◆ EXERCISE INSTRUCTIONS: Where an entry holds an image, leave the image out; otherwise reproduce the entry exactly.

Saved entries
···

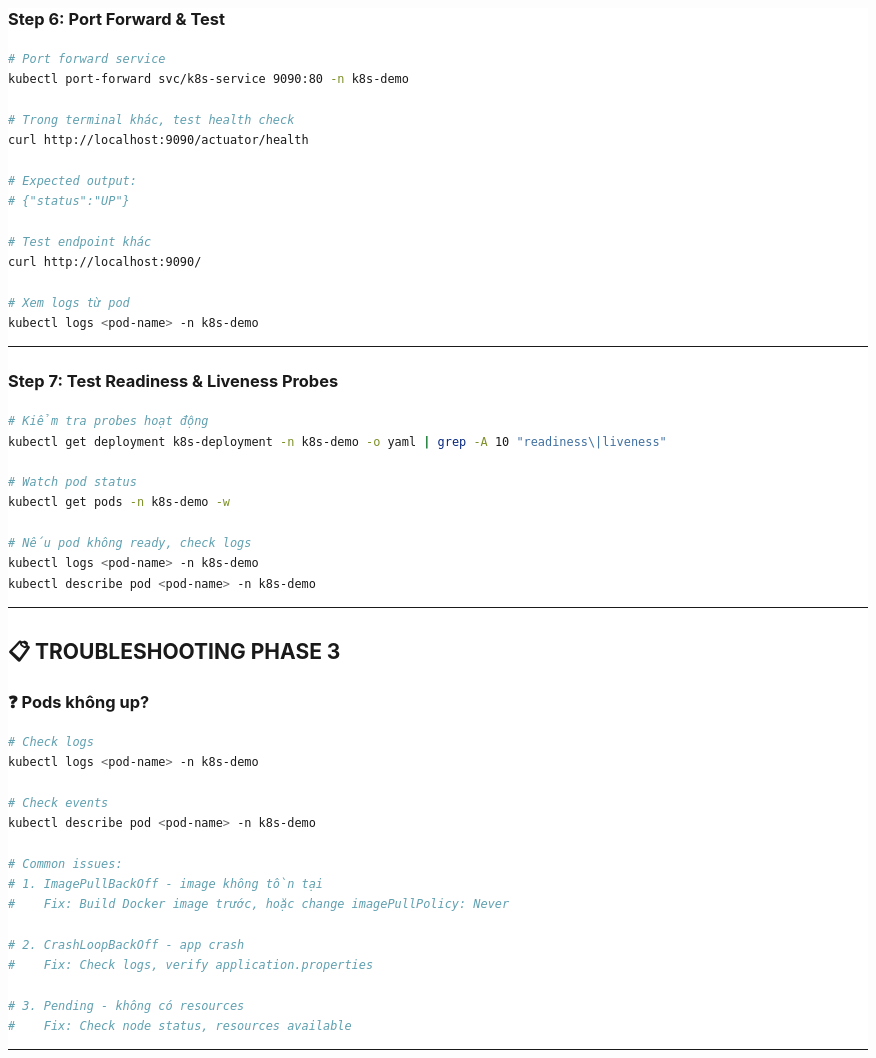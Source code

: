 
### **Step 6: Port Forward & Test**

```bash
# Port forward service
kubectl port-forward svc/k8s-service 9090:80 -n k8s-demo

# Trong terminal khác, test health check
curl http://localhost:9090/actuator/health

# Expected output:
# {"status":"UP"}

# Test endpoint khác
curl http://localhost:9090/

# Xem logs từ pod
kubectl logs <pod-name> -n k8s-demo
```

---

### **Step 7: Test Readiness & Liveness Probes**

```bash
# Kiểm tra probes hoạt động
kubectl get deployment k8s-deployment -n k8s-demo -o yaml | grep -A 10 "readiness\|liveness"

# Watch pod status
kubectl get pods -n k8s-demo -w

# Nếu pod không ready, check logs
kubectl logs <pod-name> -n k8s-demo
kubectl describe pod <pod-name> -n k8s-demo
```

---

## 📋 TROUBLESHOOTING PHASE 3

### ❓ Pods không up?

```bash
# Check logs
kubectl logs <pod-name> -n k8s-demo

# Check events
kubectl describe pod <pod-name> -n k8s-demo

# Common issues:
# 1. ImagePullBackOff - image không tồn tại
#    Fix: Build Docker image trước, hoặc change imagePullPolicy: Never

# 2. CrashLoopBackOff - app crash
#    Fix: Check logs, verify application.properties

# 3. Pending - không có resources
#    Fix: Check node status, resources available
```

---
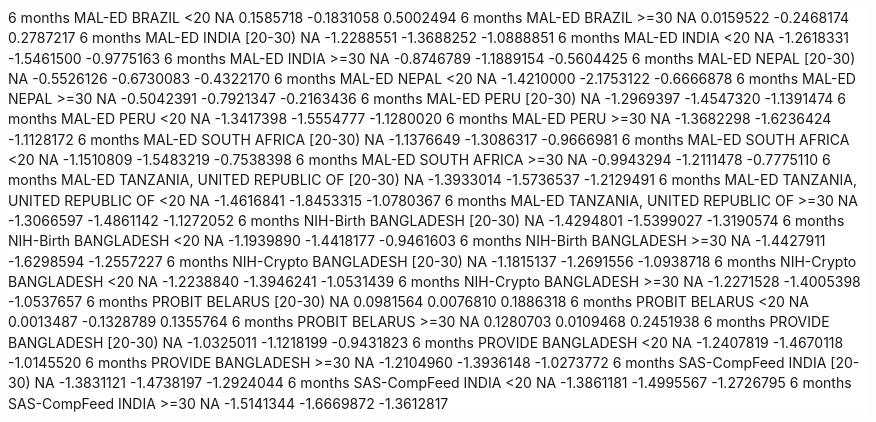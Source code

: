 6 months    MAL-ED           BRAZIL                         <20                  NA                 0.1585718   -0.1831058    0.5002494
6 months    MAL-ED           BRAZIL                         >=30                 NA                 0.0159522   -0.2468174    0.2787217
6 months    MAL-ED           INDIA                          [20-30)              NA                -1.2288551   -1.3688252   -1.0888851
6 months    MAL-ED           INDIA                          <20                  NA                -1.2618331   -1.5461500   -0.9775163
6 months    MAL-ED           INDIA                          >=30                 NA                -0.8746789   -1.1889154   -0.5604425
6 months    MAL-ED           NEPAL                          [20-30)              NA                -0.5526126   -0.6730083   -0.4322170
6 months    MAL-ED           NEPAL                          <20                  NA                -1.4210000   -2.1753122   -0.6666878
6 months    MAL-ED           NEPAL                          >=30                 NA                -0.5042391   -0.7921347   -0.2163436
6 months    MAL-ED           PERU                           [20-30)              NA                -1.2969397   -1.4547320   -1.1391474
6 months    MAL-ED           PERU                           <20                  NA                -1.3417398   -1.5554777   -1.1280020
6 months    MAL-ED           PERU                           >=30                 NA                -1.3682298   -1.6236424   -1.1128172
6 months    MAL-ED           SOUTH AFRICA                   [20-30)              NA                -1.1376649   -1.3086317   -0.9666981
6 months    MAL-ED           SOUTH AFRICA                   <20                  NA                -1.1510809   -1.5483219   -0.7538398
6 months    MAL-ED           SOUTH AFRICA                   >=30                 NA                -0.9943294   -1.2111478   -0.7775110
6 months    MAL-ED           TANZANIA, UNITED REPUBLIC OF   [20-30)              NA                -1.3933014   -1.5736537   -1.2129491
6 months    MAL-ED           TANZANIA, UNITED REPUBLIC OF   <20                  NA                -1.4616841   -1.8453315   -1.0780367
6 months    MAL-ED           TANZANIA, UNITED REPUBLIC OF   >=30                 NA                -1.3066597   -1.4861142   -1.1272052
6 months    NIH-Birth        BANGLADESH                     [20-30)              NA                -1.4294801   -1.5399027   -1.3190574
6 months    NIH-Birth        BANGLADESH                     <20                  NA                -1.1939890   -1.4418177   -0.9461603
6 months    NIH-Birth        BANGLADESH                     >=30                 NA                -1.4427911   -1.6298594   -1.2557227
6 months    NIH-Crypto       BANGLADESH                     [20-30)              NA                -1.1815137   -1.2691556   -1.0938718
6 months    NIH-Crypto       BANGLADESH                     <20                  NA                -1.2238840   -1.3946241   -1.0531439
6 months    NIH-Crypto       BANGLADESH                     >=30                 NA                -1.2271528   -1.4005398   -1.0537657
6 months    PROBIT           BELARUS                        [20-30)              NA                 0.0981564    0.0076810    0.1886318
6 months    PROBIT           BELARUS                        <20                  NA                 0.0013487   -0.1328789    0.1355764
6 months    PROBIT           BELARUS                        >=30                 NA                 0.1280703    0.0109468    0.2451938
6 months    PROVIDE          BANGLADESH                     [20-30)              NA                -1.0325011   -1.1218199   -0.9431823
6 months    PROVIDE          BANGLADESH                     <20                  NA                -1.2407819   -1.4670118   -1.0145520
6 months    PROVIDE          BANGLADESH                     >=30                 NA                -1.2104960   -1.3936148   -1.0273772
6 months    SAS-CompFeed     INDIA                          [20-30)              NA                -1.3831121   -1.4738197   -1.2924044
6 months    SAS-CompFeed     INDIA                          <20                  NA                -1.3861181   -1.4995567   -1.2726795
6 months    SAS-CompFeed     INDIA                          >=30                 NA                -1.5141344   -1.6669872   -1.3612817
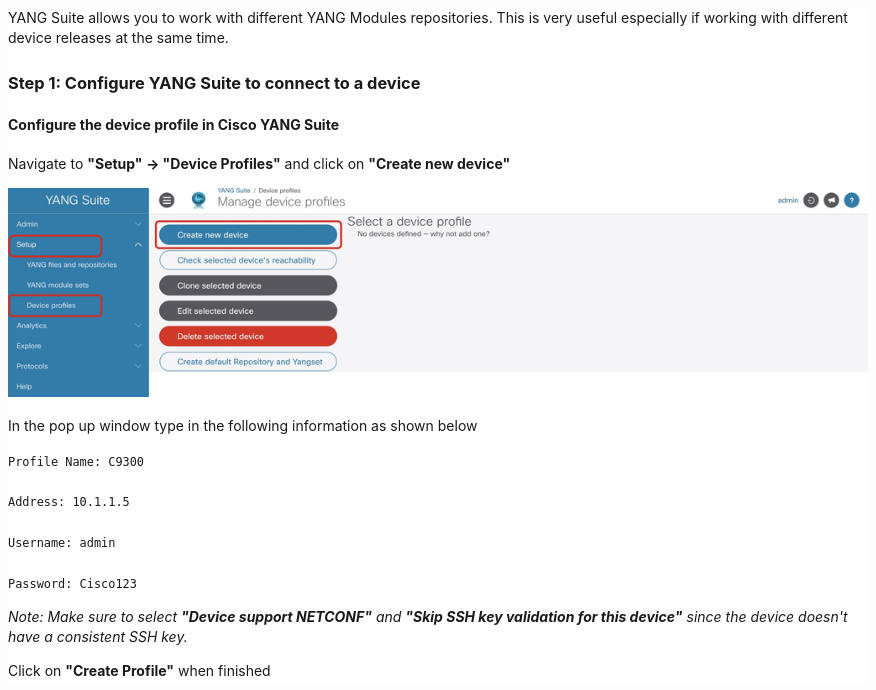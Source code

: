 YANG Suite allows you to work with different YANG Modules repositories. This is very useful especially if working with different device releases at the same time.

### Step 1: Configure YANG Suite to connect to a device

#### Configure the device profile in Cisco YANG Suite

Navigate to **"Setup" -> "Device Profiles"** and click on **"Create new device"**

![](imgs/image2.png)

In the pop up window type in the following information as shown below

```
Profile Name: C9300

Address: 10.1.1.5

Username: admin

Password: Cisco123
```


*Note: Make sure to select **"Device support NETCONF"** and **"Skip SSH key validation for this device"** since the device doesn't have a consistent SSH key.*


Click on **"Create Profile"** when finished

···

◆ FINISHED EXERCISE:
Source code

: 
### **Step 6: Port Forward & Test**

```bash
# Port forward service
kubectl port-forward svc/k8s-service 9090:80 -n k8s-demo

# Trong terminal khác, test health check
curl http://localhost:9090/actuator/health

# Expected output:
# {"status":"UP"}

# Test endpoint khác
curl http://localhost:9090/

# Xem logs từ pod
kubectl logs <pod-name> -n k8s-demo
```

---

### **Step 7: Test Readiness & Liveness Probes**

```bash
# Kiểm tra probes hoạt động
kubectl get deployment k8s-deployment -n k8s-demo -o yaml | grep -A 10 "readiness\|liveness"

# Watch pod status
kubectl get pods -n k8s-demo -w

# Nếu pod không ready, check logs
kubectl logs <pod-name> -n k8s-demo
kubectl describe pod <pod-name> -n k8s-demo
```

---

## 📋 TROUBLESHOOTING PHASE 3

### ❓ Pods không up?

```bash
# Check logs
kubectl logs <pod-name> -n k8s-demo

# Check events
kubectl describe pod <pod-name> -n k8s-demo

# Common issues:
# 1. ImagePullBackOff - image không tồn tại
#    Fix: Build Docker image trước, hoặc change imagePullPolicy: Never

# 2. CrashLoopBackOff - app crash
#    Fix: Check logs, verify application.properties

# 3. Pending - không có resources
#    Fix: Check node status, resources available
```

---
Source code

: 6 months    MAL-ED           BRAZIL                         <20                  NA                 0.1585718   -0.1831058    0.5002494
6 months    MAL-ED           BRAZIL                         >=30                 NA                 0.0159522   -0.2468174    0.2787217
6 months    MAL-ED           INDIA                          [20-30)              NA                -1.2288551   -1.3688252   -1.0888851
6 months    MAL-ED           INDIA                          <20                  NA                -1.2618331   -1.5461500   -0.9775163
6 months    MAL-ED           INDIA                          >=30                 NA                -0.8746789   -1.1889154   -0.5604425
6 months    MAL-ED           NEPAL                          [20-30)              NA                -0.5526126   -0.6730083   -0.4322170
6 months    MAL-ED           NEPAL                          <20                  NA                -1.4210000   -2.1753122   -0.6666878
6 months    MAL-ED           NEPAL                          >=30                 NA                -0.5042391   -0.7921347   -0.2163436
6 months    MAL-ED           PERU                           [20-30)              NA                -1.2969397   -1.4547320   -1.1391474
6 months    MAL-ED           PERU                           <20                  NA                -1.3417398   -1.5554777   -1.1280020
6 months    MAL-ED           PERU                           >=30                 NA                -1.3682298   -1.6236424   -1.1128172
6 months    MAL-ED           SOUTH AFRICA                   [20-30)              NA                -1.1376649   -1.3086317   -0.9666981
6 months    MAL-ED           SOUTH AFRICA                   <20                  NA                -1.1510809   -1.5483219   -0.7538398
6 months    MAL-ED           SOUTH AFRICA                   >=30                 NA                -0.9943294   -1.2111478   -0.7775110
6 months    MAL-ED           TANZANIA, UNITED REPUBLIC OF   [20-30)              NA                -1.3933014   -1.5736537   -1.2129491
6 months    MAL-ED           TANZANIA, UNITED REPUBLIC OF   <20                  NA                -1.4616841   -1.8453315   -1.0780367
6 months    MAL-ED           TANZANIA, UNITED REPUBLIC OF   >=30                 NA                -1.3066597   -1.4861142   -1.1272052
6 months    NIH-Birth        BANGLADESH                     [20-30)              NA                -1.4294801   -1.5399027   -1.3190574
6 months    NIH-Birth        BANGLADESH                     <20                  NA                -1.1939890   -1.4418177   -0.9461603
6 months    NIH-Birth        BANGLADESH                     >=30                 NA                -1.4427911   -1.6298594   -1.2557227
6 months    NIH-Crypto       BANGLADESH                     [20-30)              NA                -1.1815137   -1.2691556   -1.0938718
6 months    NIH-Crypto       BANGLADESH                     <20                  NA                -1.2238840   -1.3946241   -1.0531439
6 months    NIH-Crypto       BANGLADESH                     >=30                 NA                -1.2271528   -1.4005398   -1.0537657
6 months    PROBIT           BELARUS                        [20-30)              NA                 0.0981564    0.0076810    0.1886318
6 months    PROBIT           BELARUS                        <20                  NA                 0.0013487   -0.1328789    0.1355764
6 months    PROBIT           BELARUS                        >=30                 NA                 0.1280703    0.0109468    0.2451938
6 months    PROVIDE          BANGLADESH                     [20-30)              NA                -1.0325011   -1.1218199   -0.9431823
6 months    PROVIDE          BANGLADESH                     <20                  NA                -1.2407819   -1.4670118   -1.0145520
6 months    PROVIDE          BANGLADESH                     >=30                 NA                -1.2104960   -1.3936148   -1.0273772
6 months    SAS-CompFeed     INDIA                          [20-30)              NA                -1.3831121   -1.4738197   -1.2924044
6 months    SAS-CompFeed     INDIA                          <20                  NA                -1.3861181   -1.4995567   -1.2726795
6 months    SAS-CompFeed     INDIA                          >=30                 NA                -1.5141344   -1.6669872   -1.3612817
Source code

: YANG Suite allows you to work with different YANG Modules repositories. This is very useful especially if working with different device releases at the same time.

### Step 1: Configure YANG Suite to connect to a device

#### Configure the device profile in Cisco YANG Suite

Navigate to **"Setup" -> "Device Profiles"** and click on **"Create new device"**

![](imgs/image2.png)

In the pop up window type in the following information as shown below

```
Profile Name: C9300

Address: 10.1.1.5

Username: admin

Password: Cisco123
```


*Note: Make sure to select **"Device support NETCONF"** and **"Skip SSH key validation for this device"** since the device doesn't have a consistent SSH key.*


Click on **"Create Profile"** when finished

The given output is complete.